Your output should be the line with "is referencing. |" followed by every remaining line of the entries, reproduced exactly.

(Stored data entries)
◇ ◇ ◇ ◇ ◇ ◇ ◇

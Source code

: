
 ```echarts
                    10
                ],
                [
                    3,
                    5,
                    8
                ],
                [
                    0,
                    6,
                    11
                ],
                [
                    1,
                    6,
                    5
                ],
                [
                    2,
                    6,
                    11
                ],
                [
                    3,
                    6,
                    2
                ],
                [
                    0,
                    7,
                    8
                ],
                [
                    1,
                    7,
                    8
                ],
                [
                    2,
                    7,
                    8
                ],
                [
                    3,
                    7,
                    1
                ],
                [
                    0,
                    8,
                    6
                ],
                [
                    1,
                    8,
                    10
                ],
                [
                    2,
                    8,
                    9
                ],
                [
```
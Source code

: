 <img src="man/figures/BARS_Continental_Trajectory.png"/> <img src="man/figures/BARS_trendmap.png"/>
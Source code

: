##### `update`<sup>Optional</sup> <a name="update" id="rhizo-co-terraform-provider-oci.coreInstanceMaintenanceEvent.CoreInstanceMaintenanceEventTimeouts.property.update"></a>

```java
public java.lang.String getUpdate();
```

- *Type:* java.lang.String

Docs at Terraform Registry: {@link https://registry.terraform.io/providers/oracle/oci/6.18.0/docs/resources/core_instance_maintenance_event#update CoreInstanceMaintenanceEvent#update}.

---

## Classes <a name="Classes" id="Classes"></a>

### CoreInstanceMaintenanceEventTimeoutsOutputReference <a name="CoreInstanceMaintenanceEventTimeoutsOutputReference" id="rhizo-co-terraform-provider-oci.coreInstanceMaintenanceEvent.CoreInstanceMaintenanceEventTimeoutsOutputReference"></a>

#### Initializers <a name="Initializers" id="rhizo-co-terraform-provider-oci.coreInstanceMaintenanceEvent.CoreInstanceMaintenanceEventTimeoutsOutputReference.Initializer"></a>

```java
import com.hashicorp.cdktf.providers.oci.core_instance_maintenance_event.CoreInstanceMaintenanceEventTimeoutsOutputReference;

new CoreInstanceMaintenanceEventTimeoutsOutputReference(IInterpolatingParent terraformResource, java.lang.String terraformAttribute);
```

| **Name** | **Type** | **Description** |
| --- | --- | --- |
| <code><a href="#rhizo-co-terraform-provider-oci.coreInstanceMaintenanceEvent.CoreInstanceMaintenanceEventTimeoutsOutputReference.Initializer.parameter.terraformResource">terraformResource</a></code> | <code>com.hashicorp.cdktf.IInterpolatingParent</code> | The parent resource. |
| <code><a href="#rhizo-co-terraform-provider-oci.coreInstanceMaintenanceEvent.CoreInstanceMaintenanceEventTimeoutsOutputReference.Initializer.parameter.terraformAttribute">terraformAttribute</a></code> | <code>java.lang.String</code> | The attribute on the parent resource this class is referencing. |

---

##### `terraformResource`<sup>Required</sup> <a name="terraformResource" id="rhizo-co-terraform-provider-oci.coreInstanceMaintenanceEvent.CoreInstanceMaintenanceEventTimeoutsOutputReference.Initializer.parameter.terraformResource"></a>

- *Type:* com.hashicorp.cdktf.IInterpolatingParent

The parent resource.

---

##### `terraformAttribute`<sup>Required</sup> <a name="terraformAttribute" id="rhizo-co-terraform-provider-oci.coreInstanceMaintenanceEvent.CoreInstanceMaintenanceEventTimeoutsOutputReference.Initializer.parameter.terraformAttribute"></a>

◇ ◇ ◇ ◇ ◇ ◇ ◇

(Expected output)
| <code><a href="#rhizo-co-terraform-provider-oci.coreInstanceMaintenanceEvent.CoreInstanceMaintenanceEventTimeoutsOutputReference.Initializer.parameter.terraformAttribute">terraformAttribute</a></code> | <code>java.lang.String</code> | The attribute on the parent resource this class is referencing. |

---

##### `terraformResource`<sup>Required</sup> <a name="terraformResource" id="rhizo-co-terraform-provider-oci.coreInstanceMaintenanceEvent.CoreInstanceMaintenanceEventTimeoutsOutputReference.Initializer.parameter.terraformResource"></a>

- *Type:* com.hashicorp.cdktf.IInterpolatingParent

The parent resource.

---

##### `terraformAttribute`<sup>Required</sup> <a name="terraformAttribute" id="rhizo-co-terraform-provider-oci.coreInstanceMaintenanceEvent.CoreInstanceMaintenanceEventTimeoutsOutputReference.Initializer.parameter.terraformAttribute"></a>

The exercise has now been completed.